Anyways, there’s no real point in talking about that. Also, hi, this should be used for something, so an introduction would be good. I’m a ~20 or so year-old person who has been living for years of just constant sadness and living a life of pointlessness. I’m only making these posts in hopes of something coming out of this, kind of like making an investment. Whether that result may be a friend to connect with or some kind of alleviation from releasing what’s in my mind. But I’m becoming more convinced I just want someone to be with, not for romantics or even for talking, just for some kind of connection. Though I’m not sure who would read any of this anyways.. Probably a lot of my posts will be about my sadness and issues that lead me to believe I’m a hopeless cause. But I want to also make posts about myself besides that gloomy shtuff. 

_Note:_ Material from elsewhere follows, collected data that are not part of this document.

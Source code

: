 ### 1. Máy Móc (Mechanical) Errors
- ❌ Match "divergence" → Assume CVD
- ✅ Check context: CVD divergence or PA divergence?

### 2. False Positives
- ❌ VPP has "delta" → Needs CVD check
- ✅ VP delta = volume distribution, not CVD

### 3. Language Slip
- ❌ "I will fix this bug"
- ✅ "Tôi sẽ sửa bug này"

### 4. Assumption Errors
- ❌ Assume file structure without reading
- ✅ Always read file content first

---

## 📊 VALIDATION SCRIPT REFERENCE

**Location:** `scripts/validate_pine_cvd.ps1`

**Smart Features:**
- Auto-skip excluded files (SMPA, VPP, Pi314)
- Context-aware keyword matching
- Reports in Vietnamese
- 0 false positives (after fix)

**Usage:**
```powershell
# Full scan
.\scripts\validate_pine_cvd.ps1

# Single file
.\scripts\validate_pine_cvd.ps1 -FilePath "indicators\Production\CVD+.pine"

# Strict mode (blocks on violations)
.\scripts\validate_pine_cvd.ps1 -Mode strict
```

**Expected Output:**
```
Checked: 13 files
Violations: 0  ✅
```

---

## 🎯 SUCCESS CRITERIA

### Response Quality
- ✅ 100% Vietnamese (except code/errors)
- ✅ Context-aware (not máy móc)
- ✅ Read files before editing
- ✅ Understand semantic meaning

Regardless of how edgy this turns out, I just want to express myself truly for much. It’s easy to want to do something and prevent yourself because you think it’s too edgy or immature or you think you’re just doing it for attention. With time I’m deciding to just say what I think is true, not what sounds better to the ear or anything.  

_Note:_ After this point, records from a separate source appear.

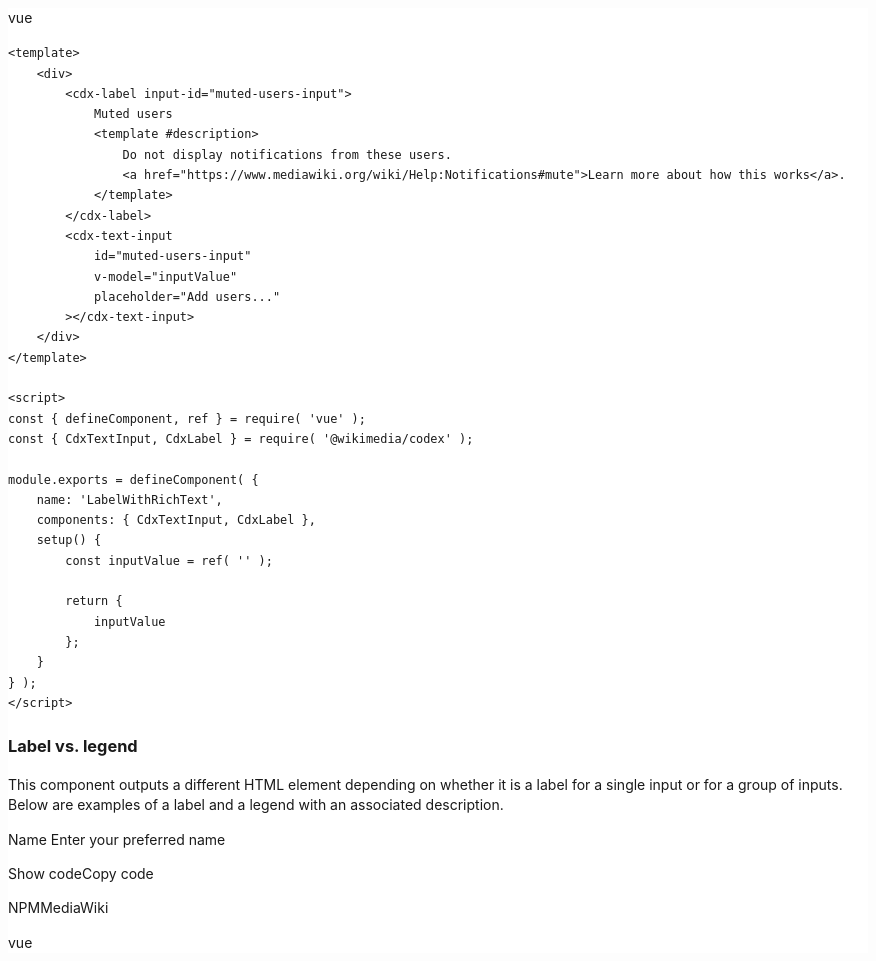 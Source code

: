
 ```
```

vue

```
<template>
	<div>
		<cdx-label input-id="muted-users-input">
			Muted users
			<template #description>
				Do not display notifications from these users.
				<a href="https://www.mediawiki.org/wiki/Help:Notifications#mute">Learn more about how this works</a>.
			</template>
		</cdx-label>
		<cdx-text-input
			id="muted-users-input"
			v-model="inputValue"
			placeholder="Add users..."
		></cdx-text-input>
	</div>
</template>

<script>
const { defineComponent, ref } = require( 'vue' );
const { CdxTextInput, CdxLabel } = require( '@wikimedia/codex' );

module.exports = defineComponent( {
	name: 'LabelWithRichText',
	components: { CdxTextInput, CdxLabel },
	setup() {
		const inputValue = ref( '' );

		return {
			inputValue
		};
	}
} );
</script>
```

### Label vs. legend [​](#label-vs-legend)

This component outputs a different HTML element depending on whether it is a label for a single input or for a group of inputs. Below are examples of a label and a legend with an associated description.

Name Enter your preferred name

Show codeCopy code

NPMMediaWiki

vue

It’s nice to meet you. I figure it’s a good idea to introduce myself. I’m a guy in my twenties. I’m still in college, learning computer science. The things I like to do include being with my dogs, collecting books, riding my bike, playing smash, watching video games being played and watching anime. 
My biggest hobby besides wasting time online is shopping at thrift stores to collect computer-science books. My favorite games as of late are those in the Danganronpa series (besides UDG which was pretty darn bad) and Smash Bros. Melee. I haven’t played or seen any other games in a while, but other favorites include anything popular for the Nintendo 64 and the GameCube. My favorite anime is Oregairu. The comedic but semi-serious first season and the emotional second season were both beautifully done, and I can’t help myself from loving every part of that show. Currently, I’m trucking through the Monogatari series. For television shows, all I can say is that the only shows I really care about are Bojack Horseman and Moral Orel. I’m sure there are others I have forgotten about. I spend most of my time watching streams on twitch, videos on youtube or watching anime on some shady websites.
Besides these things, I ought to describe myself. I don’t have many good qualities, a huge reason why I’m making these posts to begin with. I’m not fit, I’m not smart, I’m not well-spoken, I’m not nice, I’m always anxious, I’m always wasting time, I don’t have motivation, I always mess up, I never get anywhere with anything, and I’d rather not be alive most of the time. I’m pretty messed up, and have been since middle school. But I’m still alive. I’m new to tumblr so I don’t know how any of this works really.
 If you’d like to introduce yourself to me, that’d be cool, I’ll be glad to meet you. I’m always alone and I don’t know how to talk to people, I’m actually quite concerned that I’d have no idea what to say to anyone that messages me. But I figure I should at least try to make friends or at least connections to people. I’m a little scared that I’ll end up being selfish and not care about other people, something that’s been happening more often.